Below are entries; count the lines among them that contain the word "werden", and give only the count.

── Entries provided ──

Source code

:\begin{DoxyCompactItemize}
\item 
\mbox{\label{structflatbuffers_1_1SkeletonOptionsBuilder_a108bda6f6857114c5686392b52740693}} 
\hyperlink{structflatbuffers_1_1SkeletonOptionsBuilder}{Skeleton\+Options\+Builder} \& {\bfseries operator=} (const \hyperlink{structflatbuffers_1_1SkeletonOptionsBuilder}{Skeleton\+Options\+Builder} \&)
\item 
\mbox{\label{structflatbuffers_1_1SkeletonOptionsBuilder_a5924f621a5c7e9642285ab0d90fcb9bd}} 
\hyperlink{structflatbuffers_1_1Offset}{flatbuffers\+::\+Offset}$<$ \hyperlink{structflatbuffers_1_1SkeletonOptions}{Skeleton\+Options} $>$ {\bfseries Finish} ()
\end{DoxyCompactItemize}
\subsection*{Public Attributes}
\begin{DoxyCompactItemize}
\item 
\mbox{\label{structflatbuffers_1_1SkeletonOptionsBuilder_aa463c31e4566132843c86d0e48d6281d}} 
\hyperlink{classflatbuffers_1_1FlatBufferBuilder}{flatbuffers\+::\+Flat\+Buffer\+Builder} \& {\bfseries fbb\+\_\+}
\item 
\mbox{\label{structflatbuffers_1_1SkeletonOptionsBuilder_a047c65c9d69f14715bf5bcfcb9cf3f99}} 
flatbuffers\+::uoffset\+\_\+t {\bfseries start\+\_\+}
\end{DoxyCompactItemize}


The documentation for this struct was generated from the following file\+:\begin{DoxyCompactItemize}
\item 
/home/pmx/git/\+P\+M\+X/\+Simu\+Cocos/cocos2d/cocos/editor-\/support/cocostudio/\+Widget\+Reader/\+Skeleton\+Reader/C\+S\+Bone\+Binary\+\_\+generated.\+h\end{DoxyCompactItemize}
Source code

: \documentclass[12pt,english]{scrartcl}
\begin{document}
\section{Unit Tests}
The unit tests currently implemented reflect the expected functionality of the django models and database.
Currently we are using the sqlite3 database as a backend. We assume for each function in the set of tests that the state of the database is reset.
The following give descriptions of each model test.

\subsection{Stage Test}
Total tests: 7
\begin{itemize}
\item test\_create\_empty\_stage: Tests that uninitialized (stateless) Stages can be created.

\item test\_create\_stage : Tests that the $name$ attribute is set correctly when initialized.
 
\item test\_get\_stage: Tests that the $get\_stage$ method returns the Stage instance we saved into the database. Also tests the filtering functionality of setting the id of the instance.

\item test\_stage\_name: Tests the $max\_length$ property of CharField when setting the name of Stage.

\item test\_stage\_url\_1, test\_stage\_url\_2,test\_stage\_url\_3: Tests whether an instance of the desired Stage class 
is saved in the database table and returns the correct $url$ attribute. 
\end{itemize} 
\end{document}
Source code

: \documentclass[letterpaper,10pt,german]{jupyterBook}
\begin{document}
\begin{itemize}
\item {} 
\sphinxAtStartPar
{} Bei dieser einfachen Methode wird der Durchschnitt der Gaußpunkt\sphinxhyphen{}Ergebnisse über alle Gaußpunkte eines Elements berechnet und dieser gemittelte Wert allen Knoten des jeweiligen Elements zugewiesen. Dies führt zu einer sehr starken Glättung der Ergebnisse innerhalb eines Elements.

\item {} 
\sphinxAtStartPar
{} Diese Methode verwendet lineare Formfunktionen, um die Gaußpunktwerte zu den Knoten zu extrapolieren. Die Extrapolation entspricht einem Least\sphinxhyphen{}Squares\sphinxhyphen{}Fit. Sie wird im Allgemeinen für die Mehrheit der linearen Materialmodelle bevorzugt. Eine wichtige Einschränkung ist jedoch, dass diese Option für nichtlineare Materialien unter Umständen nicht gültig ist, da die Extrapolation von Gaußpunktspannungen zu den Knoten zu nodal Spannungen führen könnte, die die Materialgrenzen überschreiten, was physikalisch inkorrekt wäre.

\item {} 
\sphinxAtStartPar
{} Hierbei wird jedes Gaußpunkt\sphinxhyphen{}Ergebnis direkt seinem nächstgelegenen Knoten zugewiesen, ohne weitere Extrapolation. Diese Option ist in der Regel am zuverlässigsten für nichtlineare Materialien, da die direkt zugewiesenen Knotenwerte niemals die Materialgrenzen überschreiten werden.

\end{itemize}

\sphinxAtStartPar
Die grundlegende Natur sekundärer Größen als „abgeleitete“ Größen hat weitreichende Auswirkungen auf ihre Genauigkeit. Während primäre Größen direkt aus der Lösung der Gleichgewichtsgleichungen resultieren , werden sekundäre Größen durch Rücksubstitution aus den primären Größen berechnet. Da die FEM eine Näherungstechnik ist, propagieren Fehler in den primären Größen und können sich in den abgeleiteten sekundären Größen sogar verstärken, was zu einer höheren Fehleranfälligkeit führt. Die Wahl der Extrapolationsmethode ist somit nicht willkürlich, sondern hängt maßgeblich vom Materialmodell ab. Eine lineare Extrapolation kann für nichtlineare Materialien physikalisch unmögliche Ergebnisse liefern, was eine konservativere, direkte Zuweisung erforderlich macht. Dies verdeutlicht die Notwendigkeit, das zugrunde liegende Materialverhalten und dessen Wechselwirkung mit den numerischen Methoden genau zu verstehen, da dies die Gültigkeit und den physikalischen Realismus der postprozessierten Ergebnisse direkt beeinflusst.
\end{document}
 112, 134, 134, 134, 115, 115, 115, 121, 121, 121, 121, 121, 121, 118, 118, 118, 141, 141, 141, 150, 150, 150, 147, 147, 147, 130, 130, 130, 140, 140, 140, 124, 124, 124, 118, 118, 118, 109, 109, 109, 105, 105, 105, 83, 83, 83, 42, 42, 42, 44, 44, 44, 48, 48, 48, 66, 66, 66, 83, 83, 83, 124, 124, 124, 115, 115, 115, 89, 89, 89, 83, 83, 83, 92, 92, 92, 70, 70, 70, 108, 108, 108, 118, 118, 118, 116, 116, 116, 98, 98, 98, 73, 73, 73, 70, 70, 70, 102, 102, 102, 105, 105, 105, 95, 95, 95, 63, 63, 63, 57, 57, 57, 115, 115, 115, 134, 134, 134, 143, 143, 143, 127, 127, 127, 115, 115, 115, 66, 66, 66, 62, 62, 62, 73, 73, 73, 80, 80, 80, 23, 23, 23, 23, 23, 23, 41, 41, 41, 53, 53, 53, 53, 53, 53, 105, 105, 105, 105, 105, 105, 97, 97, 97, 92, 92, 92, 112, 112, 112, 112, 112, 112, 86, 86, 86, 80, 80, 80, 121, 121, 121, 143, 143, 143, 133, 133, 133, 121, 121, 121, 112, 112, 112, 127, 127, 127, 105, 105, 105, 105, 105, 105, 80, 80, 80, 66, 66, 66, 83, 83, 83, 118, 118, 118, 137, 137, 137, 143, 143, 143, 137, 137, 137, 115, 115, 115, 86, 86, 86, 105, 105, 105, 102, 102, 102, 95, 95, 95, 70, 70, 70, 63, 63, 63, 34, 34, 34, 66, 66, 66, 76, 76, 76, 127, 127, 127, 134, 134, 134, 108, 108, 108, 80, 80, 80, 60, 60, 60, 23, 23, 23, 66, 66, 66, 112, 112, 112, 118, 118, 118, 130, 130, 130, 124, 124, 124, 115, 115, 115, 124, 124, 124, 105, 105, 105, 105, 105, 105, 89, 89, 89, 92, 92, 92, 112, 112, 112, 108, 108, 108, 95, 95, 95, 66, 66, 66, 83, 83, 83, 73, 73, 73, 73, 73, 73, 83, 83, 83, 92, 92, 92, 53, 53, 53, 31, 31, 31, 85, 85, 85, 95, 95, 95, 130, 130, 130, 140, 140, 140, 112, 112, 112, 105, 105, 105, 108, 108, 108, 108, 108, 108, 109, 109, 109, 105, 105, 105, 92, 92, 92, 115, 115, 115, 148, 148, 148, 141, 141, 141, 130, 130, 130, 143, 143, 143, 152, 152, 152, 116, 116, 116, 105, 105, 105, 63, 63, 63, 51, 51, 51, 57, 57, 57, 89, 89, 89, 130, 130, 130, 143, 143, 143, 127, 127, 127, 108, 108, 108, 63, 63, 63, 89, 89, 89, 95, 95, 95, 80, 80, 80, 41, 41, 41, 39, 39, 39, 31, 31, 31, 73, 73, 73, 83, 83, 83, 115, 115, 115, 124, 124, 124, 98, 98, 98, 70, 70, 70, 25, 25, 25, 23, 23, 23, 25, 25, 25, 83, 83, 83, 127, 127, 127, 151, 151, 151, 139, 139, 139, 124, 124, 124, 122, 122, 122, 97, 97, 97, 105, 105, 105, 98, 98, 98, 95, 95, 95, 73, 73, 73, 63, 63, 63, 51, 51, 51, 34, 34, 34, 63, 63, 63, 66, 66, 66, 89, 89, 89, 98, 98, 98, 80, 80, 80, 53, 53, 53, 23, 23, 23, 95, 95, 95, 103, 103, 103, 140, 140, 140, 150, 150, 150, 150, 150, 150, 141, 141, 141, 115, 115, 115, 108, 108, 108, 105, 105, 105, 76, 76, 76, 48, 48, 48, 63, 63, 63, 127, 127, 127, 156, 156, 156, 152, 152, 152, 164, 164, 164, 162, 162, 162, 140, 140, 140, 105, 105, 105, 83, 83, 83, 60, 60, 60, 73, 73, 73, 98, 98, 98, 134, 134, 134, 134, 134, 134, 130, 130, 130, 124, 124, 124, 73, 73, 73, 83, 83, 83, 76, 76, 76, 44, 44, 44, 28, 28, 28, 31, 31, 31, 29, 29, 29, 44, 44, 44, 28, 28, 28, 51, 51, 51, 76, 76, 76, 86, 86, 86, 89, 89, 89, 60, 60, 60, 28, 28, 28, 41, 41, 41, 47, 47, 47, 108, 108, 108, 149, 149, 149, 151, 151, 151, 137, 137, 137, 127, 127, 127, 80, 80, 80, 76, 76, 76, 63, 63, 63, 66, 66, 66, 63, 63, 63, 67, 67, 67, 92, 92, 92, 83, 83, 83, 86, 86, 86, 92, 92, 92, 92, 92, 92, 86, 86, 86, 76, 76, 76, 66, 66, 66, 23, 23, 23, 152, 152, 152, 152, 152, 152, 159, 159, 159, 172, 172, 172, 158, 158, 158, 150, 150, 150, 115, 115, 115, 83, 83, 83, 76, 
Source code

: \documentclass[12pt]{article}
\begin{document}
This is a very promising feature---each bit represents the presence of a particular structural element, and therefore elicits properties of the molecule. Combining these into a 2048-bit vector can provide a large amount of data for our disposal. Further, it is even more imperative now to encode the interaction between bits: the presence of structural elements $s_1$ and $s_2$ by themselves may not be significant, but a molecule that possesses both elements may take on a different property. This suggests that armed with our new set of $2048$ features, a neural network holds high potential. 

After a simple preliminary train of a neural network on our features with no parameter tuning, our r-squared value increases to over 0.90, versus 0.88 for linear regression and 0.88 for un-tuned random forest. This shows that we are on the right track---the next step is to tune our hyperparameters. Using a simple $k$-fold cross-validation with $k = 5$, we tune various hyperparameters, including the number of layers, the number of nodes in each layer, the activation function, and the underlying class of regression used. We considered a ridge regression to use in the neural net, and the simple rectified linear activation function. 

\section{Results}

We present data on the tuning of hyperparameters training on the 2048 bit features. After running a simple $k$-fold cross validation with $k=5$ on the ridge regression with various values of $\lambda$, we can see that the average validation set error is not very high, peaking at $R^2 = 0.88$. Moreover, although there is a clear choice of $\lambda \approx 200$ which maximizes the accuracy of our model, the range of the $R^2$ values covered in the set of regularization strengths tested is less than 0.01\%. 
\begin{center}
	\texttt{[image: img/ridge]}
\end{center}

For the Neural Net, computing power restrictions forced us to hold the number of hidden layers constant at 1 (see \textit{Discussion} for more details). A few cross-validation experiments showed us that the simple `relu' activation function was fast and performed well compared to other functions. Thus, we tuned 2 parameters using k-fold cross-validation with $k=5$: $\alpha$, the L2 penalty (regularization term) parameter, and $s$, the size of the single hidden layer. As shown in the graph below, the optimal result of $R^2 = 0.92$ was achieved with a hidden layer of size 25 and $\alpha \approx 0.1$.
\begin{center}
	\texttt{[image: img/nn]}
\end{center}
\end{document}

───

• Response area: 2